A collapsed portion of the Interstate 35W bridge over the Mississippi River is seen Wednesday, Aug. 1, 2007, in Minneapolis. (AP Photo/Star Tribune, David Denney)
See #1564. There appears to be a great deal of twisting in that section.
No. The organic deicers have no chloride. The reason for using them is to minimize corrosion. The stuff is more expensive and the expense is justified, because it minimies corrosion. The only significant source of chloride would be what was picked up elsewhere and washed off the vehicles passing over the bridge.
Finally a “long” shot. It does seem that the problem started in the twisted section between the piers on the far side of the river.
I dont think it had anything to do with pouring new concrete or having rush hour traffic.
The bridge is most certainly designed to handle a full liveload capacity way more than if the entire bridge was a parking lot.
I bet there were some unidentified cracks in the steel and that the vibration work from removing the concrete top , and scoring new concrete led to a failure of one steel member in a critical location over the river span. The There is very little redundancy in that truss span design. As the main span dropped, it pulled down the spans over land.

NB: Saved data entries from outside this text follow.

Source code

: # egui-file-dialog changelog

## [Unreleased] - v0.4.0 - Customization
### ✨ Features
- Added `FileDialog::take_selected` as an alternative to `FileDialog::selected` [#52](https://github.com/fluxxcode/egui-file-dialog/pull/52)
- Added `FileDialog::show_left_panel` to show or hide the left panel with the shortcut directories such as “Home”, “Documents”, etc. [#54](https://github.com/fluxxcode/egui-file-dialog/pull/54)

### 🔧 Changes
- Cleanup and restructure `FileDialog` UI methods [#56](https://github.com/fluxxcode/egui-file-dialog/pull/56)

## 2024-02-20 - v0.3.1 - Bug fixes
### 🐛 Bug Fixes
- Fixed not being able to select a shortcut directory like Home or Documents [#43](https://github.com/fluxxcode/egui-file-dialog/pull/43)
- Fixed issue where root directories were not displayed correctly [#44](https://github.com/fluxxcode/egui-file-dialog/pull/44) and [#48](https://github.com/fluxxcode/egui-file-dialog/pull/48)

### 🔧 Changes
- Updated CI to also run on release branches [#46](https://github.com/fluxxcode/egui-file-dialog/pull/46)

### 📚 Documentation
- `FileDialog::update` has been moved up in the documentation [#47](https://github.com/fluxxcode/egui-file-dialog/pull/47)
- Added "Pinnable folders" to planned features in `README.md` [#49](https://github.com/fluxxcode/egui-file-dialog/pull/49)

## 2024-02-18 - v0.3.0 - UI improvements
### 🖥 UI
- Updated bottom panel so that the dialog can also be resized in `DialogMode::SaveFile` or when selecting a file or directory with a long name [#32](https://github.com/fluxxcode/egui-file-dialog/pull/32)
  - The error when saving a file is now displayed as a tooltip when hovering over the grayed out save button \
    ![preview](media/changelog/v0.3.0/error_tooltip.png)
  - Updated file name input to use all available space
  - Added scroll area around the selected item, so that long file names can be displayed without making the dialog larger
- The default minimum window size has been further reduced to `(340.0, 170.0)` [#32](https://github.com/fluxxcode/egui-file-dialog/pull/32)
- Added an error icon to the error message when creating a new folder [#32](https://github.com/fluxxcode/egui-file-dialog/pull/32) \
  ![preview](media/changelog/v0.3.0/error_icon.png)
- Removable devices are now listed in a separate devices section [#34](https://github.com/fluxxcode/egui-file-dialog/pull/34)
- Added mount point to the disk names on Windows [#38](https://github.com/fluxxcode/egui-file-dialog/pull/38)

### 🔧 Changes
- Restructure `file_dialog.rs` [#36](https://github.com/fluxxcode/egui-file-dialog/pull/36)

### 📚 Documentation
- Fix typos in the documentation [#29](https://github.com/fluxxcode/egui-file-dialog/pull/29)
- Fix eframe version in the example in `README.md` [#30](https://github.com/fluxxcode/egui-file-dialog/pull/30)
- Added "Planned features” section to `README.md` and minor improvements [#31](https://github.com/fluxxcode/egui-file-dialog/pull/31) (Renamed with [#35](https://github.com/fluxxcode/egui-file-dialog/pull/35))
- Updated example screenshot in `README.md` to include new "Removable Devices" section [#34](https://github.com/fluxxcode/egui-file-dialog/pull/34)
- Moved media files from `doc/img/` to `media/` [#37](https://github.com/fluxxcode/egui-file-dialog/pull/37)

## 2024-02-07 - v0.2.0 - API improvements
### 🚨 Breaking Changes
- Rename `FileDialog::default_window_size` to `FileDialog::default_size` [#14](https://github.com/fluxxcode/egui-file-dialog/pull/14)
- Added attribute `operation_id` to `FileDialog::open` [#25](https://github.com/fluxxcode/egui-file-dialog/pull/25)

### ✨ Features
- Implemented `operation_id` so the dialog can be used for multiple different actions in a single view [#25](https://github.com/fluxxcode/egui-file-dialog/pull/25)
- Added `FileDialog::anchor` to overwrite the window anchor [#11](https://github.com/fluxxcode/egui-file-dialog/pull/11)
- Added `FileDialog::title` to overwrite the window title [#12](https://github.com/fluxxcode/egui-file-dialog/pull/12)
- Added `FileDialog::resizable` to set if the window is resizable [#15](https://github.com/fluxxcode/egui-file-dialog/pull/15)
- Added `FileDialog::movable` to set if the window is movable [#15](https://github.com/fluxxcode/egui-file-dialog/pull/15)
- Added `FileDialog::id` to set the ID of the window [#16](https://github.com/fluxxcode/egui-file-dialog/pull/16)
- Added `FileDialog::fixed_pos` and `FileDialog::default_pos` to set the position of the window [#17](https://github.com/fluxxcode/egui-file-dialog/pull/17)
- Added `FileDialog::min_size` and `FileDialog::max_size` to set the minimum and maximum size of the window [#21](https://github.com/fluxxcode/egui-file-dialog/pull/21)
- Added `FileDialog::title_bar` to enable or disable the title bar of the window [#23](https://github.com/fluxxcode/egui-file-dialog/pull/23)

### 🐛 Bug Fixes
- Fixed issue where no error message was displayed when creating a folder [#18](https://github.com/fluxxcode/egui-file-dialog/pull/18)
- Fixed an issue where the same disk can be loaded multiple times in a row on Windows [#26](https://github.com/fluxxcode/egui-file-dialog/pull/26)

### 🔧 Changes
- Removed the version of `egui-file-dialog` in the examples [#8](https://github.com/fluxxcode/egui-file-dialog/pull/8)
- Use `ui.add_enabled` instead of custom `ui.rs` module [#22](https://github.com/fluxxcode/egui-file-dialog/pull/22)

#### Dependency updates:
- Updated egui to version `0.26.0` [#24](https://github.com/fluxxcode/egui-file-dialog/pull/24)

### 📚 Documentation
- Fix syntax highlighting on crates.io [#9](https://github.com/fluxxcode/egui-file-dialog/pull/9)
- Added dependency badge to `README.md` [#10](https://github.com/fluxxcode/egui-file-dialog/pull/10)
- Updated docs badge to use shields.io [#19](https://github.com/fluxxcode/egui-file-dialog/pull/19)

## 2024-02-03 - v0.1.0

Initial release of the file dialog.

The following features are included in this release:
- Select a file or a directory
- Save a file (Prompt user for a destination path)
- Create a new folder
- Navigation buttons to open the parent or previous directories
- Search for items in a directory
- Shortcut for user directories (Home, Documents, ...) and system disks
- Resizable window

Glad to hear you're okay. Our phones were ringing non-stop for awhile, everyone checking on everyone.
My daughter just took another job closer to St. Paul two weeks ago. She had to park and ride and take the bus over that bridge everyday on her old job. Just a horror for those involved.
Take a closer look at the picture!
Yikes, if you can not figure this out, get a beer. Will it tip over to one side if you bump it, or will if squash perfectly flat? Even a drunk knows that a beer will tip over on it's side!
They learned that lesson real quick. That bridge's twin -- the Whitestone Bridge -- was shored up to prevent resonance, and it is a very stable bridge. I've crossed it "billions and billions" of times with nary a second thought. The only bridges that truly gave me the creeps are the ones in the mountains in Pennsylvania, where you look down and feel like you're looking down out the window of an airliner. (And, a wood plank swinging footbridge. *shudder*!)
“The organic deicers have no chloride. The reason for using them is to minimize corrosion.”
Right you are. But, this bridge is 40 years old and organic deicers are relatively new.
I wonder who will be the first one to say that if we weren’t in the war with Iraq, there would be more money for infastructure. Someone will.
My main point is that it is very likely it was a combination of many factors, which when all added together caused the collapse. One factor alone, or two, wouldn’t do it.
Only in the sense that he's deeply in love with the sound of his own voice.
Mainly, he's "metro."
The catastrophic breakup of such a structure, from the point of view of somebody on or near the bridge would sound like an explosion.
Who said anything about bumping anything? Certainly the steel members on one side could fail and the structure would twist toward that side.
Wow, that's crazy. Makes you think of sayings like, "don't sweat the small stuff".